Task to complete: Of the lines below, copy those that hold the word "layout".

Saved entries:
....

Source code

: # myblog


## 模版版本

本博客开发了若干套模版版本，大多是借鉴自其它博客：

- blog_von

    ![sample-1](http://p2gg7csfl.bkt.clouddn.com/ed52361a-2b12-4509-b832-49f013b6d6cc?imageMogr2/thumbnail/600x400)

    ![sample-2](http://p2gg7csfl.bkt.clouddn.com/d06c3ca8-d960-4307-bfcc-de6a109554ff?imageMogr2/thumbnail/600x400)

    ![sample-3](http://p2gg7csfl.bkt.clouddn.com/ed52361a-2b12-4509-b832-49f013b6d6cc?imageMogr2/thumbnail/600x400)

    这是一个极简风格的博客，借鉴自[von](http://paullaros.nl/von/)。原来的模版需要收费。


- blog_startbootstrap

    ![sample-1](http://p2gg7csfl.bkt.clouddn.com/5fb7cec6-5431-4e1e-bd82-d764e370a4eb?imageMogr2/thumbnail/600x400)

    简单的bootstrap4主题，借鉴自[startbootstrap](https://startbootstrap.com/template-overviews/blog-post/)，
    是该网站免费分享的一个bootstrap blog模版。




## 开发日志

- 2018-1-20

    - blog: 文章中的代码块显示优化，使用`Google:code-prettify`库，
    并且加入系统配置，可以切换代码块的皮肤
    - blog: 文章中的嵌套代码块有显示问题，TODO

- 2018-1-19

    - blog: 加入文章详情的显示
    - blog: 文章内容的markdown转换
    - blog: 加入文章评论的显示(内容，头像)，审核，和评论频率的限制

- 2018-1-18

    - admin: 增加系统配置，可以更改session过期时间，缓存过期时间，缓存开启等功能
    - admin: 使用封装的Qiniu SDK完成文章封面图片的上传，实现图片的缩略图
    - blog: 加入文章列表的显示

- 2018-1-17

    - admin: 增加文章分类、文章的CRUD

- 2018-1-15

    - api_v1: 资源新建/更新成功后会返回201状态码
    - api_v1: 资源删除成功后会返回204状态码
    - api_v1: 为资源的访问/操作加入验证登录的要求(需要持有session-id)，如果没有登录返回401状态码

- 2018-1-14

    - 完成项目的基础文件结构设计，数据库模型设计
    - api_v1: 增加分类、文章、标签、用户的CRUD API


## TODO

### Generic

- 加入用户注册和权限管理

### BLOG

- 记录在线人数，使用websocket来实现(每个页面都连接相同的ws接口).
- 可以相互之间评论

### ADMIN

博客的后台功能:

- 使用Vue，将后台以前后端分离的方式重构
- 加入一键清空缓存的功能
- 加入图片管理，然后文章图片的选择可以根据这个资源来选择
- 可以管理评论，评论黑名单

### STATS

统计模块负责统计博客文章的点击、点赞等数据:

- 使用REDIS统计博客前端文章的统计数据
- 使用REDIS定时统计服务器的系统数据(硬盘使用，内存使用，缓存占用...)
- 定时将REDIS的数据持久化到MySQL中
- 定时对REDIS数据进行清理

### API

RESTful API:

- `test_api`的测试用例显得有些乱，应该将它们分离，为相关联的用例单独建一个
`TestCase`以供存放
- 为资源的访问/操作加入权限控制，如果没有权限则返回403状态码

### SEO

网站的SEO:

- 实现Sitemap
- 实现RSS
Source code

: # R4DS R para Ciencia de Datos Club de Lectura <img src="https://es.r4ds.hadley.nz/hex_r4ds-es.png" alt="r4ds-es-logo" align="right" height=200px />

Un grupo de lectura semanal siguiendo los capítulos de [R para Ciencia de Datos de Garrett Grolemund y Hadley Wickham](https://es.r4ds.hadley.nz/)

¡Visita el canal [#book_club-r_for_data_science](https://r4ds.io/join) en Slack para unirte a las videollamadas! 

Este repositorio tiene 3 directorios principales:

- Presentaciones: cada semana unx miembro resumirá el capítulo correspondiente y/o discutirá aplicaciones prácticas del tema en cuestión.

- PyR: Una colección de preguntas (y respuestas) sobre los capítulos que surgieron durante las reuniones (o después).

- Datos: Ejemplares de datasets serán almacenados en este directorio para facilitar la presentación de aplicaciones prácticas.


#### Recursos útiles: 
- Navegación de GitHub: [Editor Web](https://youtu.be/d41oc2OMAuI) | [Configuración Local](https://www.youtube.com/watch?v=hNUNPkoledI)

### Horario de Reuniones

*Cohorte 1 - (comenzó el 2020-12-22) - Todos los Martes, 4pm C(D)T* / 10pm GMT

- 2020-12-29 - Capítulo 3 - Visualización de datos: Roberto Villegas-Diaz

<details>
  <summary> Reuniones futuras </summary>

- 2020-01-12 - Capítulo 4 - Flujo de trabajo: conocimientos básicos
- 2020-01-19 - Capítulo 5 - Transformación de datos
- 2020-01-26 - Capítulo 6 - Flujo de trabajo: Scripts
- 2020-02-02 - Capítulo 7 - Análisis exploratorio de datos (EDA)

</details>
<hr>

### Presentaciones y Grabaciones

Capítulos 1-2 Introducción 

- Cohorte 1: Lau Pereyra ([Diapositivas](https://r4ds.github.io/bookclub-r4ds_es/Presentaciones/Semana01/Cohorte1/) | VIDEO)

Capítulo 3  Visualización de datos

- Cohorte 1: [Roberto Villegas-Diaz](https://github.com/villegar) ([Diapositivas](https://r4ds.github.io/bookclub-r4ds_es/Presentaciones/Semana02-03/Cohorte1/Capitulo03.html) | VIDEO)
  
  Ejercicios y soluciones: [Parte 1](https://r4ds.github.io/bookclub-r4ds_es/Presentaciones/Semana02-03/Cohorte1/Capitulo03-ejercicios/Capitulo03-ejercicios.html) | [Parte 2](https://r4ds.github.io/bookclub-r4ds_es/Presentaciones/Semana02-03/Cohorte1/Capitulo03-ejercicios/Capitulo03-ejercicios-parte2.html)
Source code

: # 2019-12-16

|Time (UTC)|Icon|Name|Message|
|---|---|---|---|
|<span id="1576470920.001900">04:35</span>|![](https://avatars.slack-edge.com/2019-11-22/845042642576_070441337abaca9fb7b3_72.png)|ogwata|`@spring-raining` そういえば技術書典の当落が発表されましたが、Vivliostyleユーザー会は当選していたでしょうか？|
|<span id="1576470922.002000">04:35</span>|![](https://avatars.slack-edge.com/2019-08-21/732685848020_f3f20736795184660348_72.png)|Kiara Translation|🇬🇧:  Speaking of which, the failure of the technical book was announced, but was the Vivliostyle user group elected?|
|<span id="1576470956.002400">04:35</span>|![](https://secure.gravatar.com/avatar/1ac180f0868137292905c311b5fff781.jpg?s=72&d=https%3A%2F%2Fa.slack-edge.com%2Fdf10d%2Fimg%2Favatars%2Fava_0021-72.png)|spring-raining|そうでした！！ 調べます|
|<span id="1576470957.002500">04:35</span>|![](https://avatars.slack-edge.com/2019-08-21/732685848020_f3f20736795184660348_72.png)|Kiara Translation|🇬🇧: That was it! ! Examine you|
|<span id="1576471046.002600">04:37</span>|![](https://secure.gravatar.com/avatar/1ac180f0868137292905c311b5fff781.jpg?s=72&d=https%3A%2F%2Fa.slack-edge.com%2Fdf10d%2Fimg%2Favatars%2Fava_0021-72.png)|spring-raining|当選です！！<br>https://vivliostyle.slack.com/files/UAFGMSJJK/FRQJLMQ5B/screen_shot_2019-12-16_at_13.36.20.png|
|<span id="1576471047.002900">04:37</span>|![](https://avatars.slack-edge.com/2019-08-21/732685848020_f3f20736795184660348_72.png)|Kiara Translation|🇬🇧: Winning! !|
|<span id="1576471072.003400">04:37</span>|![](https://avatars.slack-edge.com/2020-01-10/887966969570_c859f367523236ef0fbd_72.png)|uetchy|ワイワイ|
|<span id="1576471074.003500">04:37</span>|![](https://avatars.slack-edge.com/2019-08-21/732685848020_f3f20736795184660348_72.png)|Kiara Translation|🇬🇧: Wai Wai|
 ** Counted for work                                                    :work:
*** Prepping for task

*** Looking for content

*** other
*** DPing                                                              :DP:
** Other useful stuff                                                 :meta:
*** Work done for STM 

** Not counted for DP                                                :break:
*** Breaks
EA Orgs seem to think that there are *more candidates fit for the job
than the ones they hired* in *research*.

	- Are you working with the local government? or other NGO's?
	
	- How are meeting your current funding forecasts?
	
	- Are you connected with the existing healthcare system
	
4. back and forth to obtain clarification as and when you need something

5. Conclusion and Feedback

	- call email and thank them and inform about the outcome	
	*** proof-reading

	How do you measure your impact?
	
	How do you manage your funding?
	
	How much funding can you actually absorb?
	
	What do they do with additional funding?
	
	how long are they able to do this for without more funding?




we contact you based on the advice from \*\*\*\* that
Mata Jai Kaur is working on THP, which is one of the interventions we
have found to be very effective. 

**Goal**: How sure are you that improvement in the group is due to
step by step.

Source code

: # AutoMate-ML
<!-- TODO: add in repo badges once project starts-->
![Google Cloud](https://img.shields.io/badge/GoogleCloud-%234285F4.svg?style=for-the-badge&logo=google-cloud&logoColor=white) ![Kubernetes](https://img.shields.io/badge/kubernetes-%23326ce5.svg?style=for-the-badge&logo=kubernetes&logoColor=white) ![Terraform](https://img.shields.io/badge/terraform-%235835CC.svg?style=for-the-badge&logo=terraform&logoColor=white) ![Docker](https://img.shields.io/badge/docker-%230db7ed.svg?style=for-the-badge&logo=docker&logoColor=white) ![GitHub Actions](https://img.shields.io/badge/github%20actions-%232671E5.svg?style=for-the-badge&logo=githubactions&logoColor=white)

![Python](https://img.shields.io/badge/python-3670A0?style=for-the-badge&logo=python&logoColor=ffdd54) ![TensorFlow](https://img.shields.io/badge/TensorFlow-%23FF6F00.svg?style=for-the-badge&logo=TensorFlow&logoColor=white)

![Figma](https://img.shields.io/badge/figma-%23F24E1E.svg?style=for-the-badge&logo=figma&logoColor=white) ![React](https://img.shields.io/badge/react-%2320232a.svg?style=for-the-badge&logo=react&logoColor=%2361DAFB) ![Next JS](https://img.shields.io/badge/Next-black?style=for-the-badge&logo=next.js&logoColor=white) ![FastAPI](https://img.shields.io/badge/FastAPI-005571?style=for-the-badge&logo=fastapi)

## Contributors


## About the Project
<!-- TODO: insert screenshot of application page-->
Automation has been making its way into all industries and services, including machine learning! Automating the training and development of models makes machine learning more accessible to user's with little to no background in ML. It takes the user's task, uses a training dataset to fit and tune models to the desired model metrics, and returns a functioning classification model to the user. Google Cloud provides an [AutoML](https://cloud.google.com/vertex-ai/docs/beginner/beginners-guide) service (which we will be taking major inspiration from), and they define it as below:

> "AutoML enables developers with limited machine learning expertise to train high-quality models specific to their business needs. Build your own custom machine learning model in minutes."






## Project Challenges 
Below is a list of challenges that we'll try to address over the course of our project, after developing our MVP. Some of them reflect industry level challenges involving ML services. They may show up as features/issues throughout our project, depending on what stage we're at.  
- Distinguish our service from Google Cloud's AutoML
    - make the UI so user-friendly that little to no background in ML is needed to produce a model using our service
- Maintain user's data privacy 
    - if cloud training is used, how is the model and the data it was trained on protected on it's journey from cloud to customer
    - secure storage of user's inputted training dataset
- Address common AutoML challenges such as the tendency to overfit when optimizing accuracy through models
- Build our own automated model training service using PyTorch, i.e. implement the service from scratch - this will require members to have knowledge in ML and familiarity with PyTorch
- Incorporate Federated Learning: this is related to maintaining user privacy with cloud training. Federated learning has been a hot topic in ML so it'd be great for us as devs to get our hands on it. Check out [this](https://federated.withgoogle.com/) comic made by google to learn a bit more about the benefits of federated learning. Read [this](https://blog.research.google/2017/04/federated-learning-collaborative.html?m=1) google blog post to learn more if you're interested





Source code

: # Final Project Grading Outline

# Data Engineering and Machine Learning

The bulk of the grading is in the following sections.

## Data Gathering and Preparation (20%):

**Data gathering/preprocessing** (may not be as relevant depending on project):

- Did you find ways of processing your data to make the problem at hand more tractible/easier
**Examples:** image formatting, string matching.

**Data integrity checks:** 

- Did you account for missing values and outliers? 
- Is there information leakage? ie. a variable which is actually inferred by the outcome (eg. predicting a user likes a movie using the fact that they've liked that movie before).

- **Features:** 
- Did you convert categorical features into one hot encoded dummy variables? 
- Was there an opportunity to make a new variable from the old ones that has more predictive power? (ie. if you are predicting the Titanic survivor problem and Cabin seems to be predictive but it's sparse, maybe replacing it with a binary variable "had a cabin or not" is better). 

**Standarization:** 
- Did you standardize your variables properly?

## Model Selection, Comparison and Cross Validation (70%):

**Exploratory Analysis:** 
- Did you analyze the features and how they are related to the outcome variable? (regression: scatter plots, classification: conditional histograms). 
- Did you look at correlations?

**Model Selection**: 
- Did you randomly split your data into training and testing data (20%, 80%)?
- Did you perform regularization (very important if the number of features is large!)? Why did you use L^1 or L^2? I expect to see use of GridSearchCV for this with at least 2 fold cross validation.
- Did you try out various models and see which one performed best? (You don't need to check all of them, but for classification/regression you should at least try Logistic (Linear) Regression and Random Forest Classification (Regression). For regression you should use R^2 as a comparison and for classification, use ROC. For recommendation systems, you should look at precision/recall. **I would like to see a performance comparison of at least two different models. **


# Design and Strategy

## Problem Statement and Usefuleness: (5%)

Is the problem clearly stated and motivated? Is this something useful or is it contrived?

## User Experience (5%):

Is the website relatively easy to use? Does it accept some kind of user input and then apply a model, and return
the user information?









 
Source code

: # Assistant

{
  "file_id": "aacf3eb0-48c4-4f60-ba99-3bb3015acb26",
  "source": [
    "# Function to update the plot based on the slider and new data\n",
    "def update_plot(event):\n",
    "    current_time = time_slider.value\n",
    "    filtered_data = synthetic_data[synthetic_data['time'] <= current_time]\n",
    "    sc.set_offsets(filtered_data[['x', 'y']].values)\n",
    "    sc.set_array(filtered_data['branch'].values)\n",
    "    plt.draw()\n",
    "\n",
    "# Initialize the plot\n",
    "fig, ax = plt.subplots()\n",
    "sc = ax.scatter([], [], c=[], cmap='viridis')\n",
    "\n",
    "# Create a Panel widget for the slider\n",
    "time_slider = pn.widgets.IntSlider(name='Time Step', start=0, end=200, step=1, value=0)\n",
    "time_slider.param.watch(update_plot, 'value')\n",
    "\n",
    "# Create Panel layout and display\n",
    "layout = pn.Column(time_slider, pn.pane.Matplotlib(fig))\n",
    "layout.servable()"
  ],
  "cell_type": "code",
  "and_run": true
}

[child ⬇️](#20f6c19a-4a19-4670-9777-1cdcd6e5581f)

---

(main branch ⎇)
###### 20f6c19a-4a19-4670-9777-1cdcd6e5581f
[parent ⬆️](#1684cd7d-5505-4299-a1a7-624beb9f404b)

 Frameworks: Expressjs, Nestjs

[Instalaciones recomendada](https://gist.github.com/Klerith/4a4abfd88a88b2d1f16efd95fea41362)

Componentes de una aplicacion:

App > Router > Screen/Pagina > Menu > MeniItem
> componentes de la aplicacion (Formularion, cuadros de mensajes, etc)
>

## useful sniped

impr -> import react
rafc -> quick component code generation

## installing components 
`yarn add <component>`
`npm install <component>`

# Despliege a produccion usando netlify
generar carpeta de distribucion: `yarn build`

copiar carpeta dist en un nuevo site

....

Answer space:
    "# Create Panel layout and display\n",
    "layout = pn.Column(time_slider, pn.pane.Matplotlib(fig))\n",
    "layout.servable()"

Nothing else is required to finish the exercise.